TIYA MILES: Well, I first encountered this when I took a class to the Ypsilanti Historical Museum, and we also took a local Underground Railroad tour. And we learned about an abolitionist here in southeast Michigan named Laura Haviland, who did work in Detroit and also in Ontario.

And she taught a school for escaped slaves in Canada, and there were blacks, as well as native people at that school. So that, for me, was the first clue that there was something between black people and native people in Detroit history regarding slavery, as well as in the Southeast.

MARTIN: Well, what have you been able to piece together about the slave experience in Michigan for both African-Americans and Native Americans?
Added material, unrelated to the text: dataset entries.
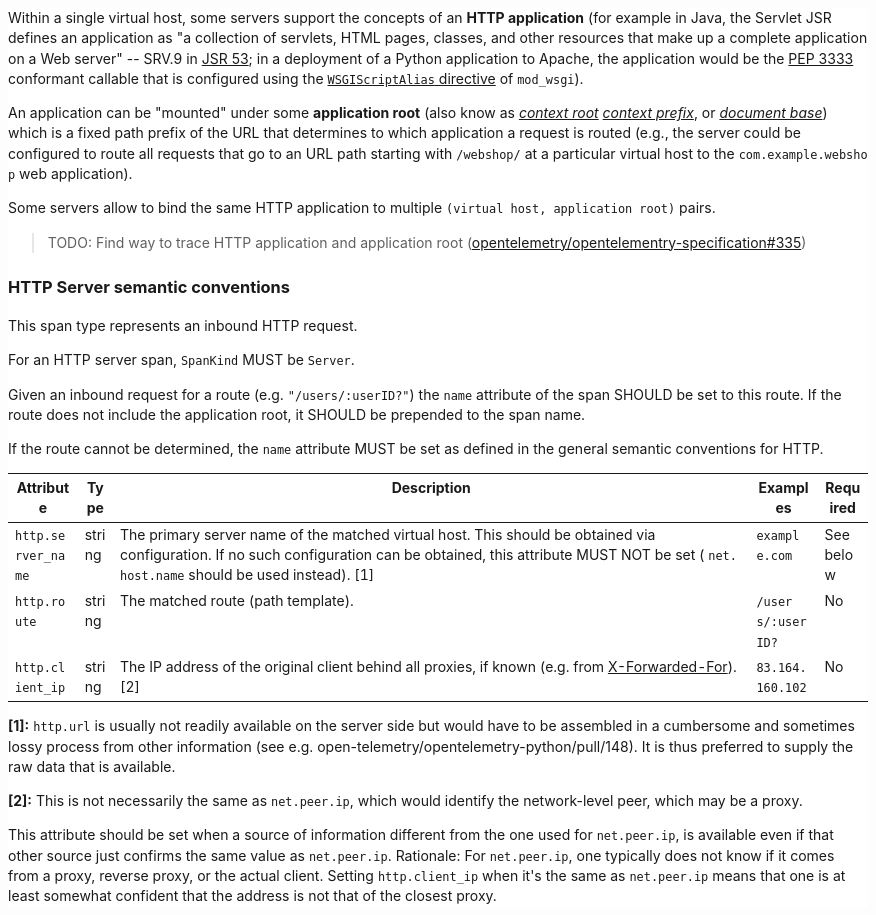 Within a single virtual host, some servers support the concepts of an **HTTP application**
(for example in Java, the Servlet JSR defines an application as
"a collection of servlets, HTML pages, classes, and other resources that make up a complete application on a Web server"
-- SRV.9 in [JSR 53][];
in a deployment of a Python application to Apache, the application would be the [PEP 3333][] conformant callable that is configured using the
[`WSGIScriptAlias` directive][modwsgisetup] of `mod_wsgi`).

An application can be "mounted" under some **application root**
(also know as *[context root][]* *[context prefix][]*, or *[document base][]*)
which is a fixed path prefix of the URL that determines to which application a request is routed
(e.g., the server could be configured to route all requests that go to an URL path starting with `/webshop/`
at a particular virtual host
to the `com.example.webshop` web application).

Some servers allow to bind the same HTTP application to multiple `(virtual host, application root)` pairs.

> TODO: Find way to trace HTTP application and application root ([opentelemetry/opentelementry-specification#335][])

[HTTP host header]: https://tools.ietf.org/html/rfc7230#section-5.4
[PEP 3333]: https://www.python.org/dev/peps/pep-3333/
[modwsgisetup]: https://modwsgi.readthedocs.io/en/develop/user-guides/quick-configuration-guide.html
[context root]: https://docs.jboss.org/jbossas/guides/webguide/r2/en/html/ch06.html
[context prefix]: https://marc.info/?l=apache-cvs&m=130928191414740
[document base]: http://tomcat.apache.org/tomcat-5.5-doc/config/context.html
[rfc-servername]: https://tools.ietf.org/html/rfc3875#section-4.1.14
[ap-sn]: https://httpd.apache.org/docs/2.4/mod/core.html#servername
[nx-sn]: http://nginx.org/en/docs/http/ngx_http_core_module.html#server_name
[JSR 53]: https://jcp.org/aboutJava/communityprocess/maintenance/jsr053/index2.html
[opentelemetry/opentelementry-specification#335]: https://github.com/open-telemetry/opentelemetry-specification/issues/335

### HTTP Server semantic conventions

This span type represents an inbound HTTP request.

For an HTTP server span, `SpanKind` MUST be `Server`.

Given an inbound request for a route (e.g. `"/users/:userID?"`) the `name` attribute of the span SHOULD be set to this route.
If the route does not include the application root, it SHOULD be prepended to the span name.

If the route cannot be determined, the `name` attribute MUST be set as defined in the general semantic conventions for HTTP.


| Attribute  | Type | Description  | Examples  | Required |
|---|---|---|---|---|
| `http.server_name` | string | The primary server name of the matched virtual host. This should be obtained via configuration. If no such configuration can be obtained, this attribute MUST NOT be set ( `net.host.name` should be used instead). [1] | `example.com` | See below |
| `http.route` | string | The matched route (path template). | `/users/:userID?` | No |
| `http.client_ip` | string | The IP address of the original client behind all proxies, if known (e.g. from [X-Forwarded-For](https://developer.mozilla.org/en-US/docs/Web/HTTP/Headers/X-Forwarded-For)). [2] | `83.164.160.102` | No |

**[1]:** `http.url` is usually not readily available on the server side but would have to be assembled in a cumbersome and sometimes lossy process from other information (see e.g. open-telemetry/opentelemetry-python/pull/148). It is thus preferred to supply the raw data that is available.

**[2]:** This is not necessarily the same as `net.peer.ip`, which would
identify the network-level peer, which may be a proxy.

This attribute should be set when a source of information different
from the one used for `net.peer.ip`, is available even if that other
source just confirms the same value as `net.peer.ip`.
Rationale: For `net.peer.ip`, one typically does not know if it
comes from a proxy, reverse proxy, or the actual client. Setting
`http.client_ip` when it's the same as `net.peer.ip` means that
one is at least somewhat confident that the address is not that of
the closest proxy.


[network attributes]: span-general.md#general-network-connection-attributes
[open-telemetry/opentelemetry-specification#270]: https://github.com/open-telemetry/opentelemetry-specification/issues/270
And I realize that the research is in its early stages. I know we want to stress that. But what have you been able to piece together?
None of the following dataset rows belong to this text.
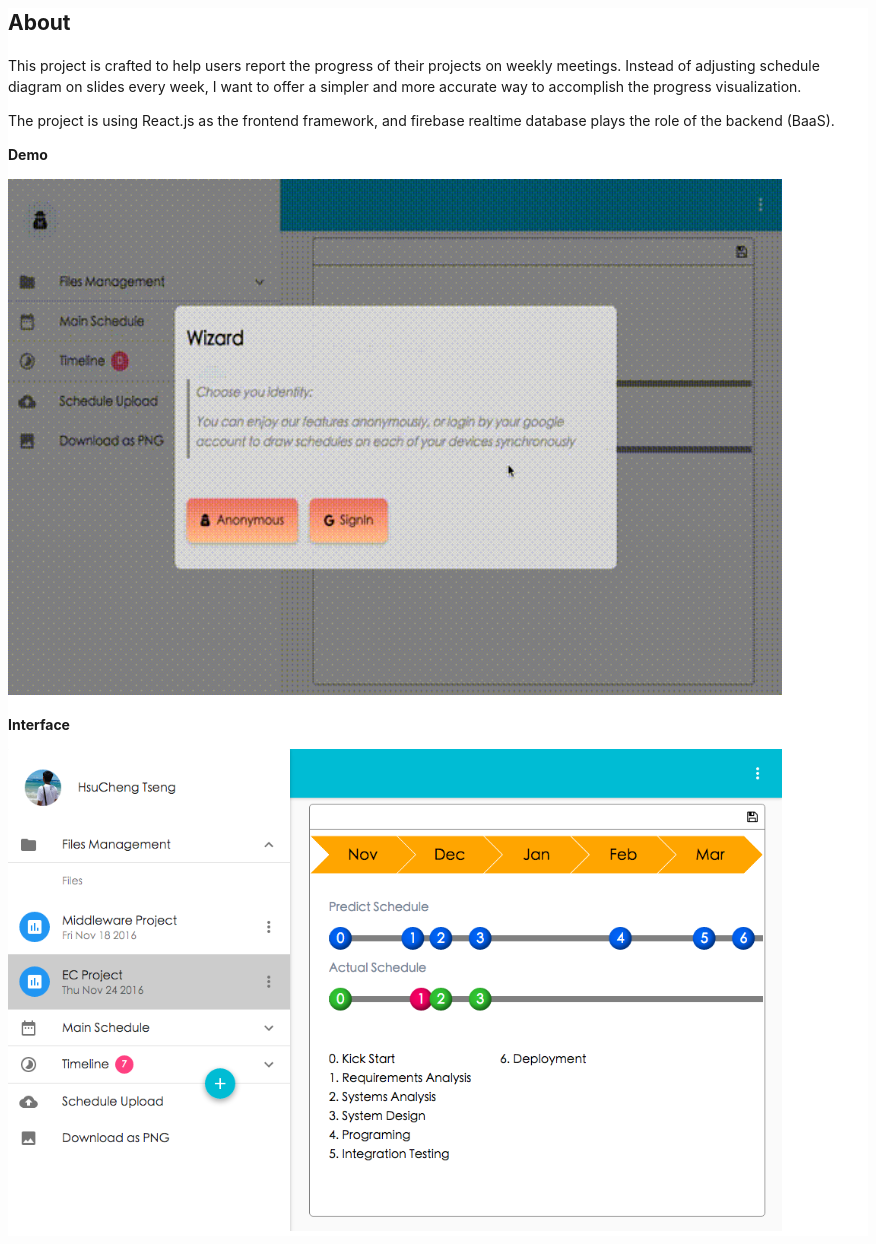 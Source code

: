 ## About

This project is crafted to help users report the progress of their projects on weekly meetings. Instead of adjusting schedule diagram on slides every week, I want to offer a simpler and more accurate way to accomplish the progress visualization.

The project is using React.js as the frontend framework, and firebase realtime database plays the role of the backend (BaaS).

**Demo**

<img src="docs/demo.gif" style="width : 90%" />

**Interface**

<img src="docs/mac.png" style="width : 90%" />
MILES: Well, the first thing that strikes me about this research is that Detroit is a very unusual place. It was a major settlement for Native Americans, for French settlers, for British settlers and then later, for the Americans. So that meant that it was an area where lots of people were moving through and passing through.

There was a good deal of contestation over who would get to control Detroit. Would it be the French? Would it be the British? And would it be the Americans? And this meant that slavery also had a multilayered aspect in Detroit.
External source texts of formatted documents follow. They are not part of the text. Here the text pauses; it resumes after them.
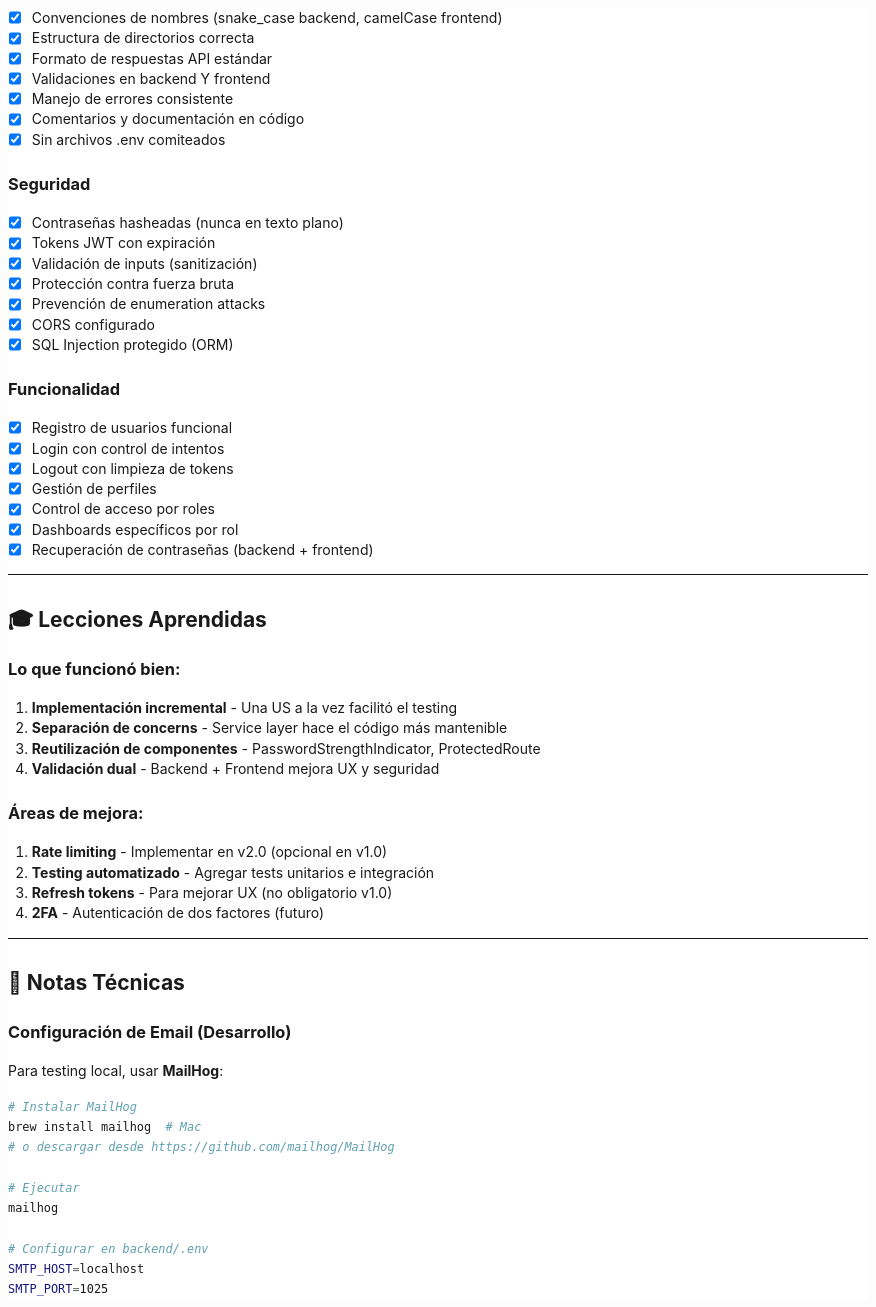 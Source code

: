- [x] Convenciones de nombres (snake_case backend, camelCase frontend)
- [x] Estructura de directorios correcta
- [x] Formato de respuestas API estándar
- [x] Validaciones en backend Y frontend
- [x] Manejo de errores consistente
- [x] Comentarios y documentación en código
- [x] Sin archivos .env comiteados

### Seguridad

- [x] Contraseñas hasheadas (nunca en texto plano)
- [x] Tokens JWT con expiración
- [x] Validación de inputs (sanitización)
- [x] Protección contra fuerza bruta
- [x] Prevención de enumeration attacks
- [x] CORS configurado
- [x] SQL Injection protegido (ORM)

### Funcionalidad

- [x] Registro de usuarios funcional
- [x] Login con control de intentos
- [x] Logout con limpieza de tokens
- [x] Gestión de perfiles
- [x] Control de acceso por roles
- [x] Dashboards específicos por rol
- [x] Recuperación de contraseñas (backend + frontend)

---

## 🎓 Lecciones Aprendidas

### Lo que funcionó bien:
1. **Implementación incremental** - Una US a la vez facilitó el testing
2. **Separación de concerns** - Service layer hace el código más mantenible
3. **Reutilización de componentes** - PasswordStrengthIndicator, ProtectedRoute
4. **Validación dual** - Backend + Frontend mejora UX y seguridad

### Áreas de mejora:
1. **Rate limiting** - Implementar en v2.0 (opcional en v1.0)
2. **Testing automatizado** - Agregar tests unitarios e integración
3. **Refresh tokens** - Para mejorar UX (no obligatorio v1.0)
4. **2FA** - Autenticación de dos factores (futuro)

---

## 📝 Notas Técnicas

### Configuración de Email (Desarrollo)
Para testing local, usar **MailHog**:
```bash
# Instalar MailHog
brew install mailhog  # Mac
# o descargar desde https://github.com/mailhog/MailHog

# Ejecutar
mailhog

# Configurar en backend/.env
SMTP_HOST=localhost
SMTP_PORT=1025
```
A little side note: Laura Haviland spent much of her adult life just outside of Adrian, Michigan in Raisin Township, and ran a school there, in addition to being a part of the Underground Railroad. Until 2010, a statute of her sat in front of Adrian City Hall. Put in storage while the old City Hall was demolished, the city is currently thinking about putting it in front of the Adrian Historical Society. Haviland’s papers are held by the University of Michigan, and she wrote her autobiography, A Woman’s Life Work in 1881. One of the first historical projects I ever worked on (including my first trip to an archive to look at her papers) was examining the many different editions Haviland released of A Woman’s Life Work, all with slight changes as she continually rewrote her life’s work.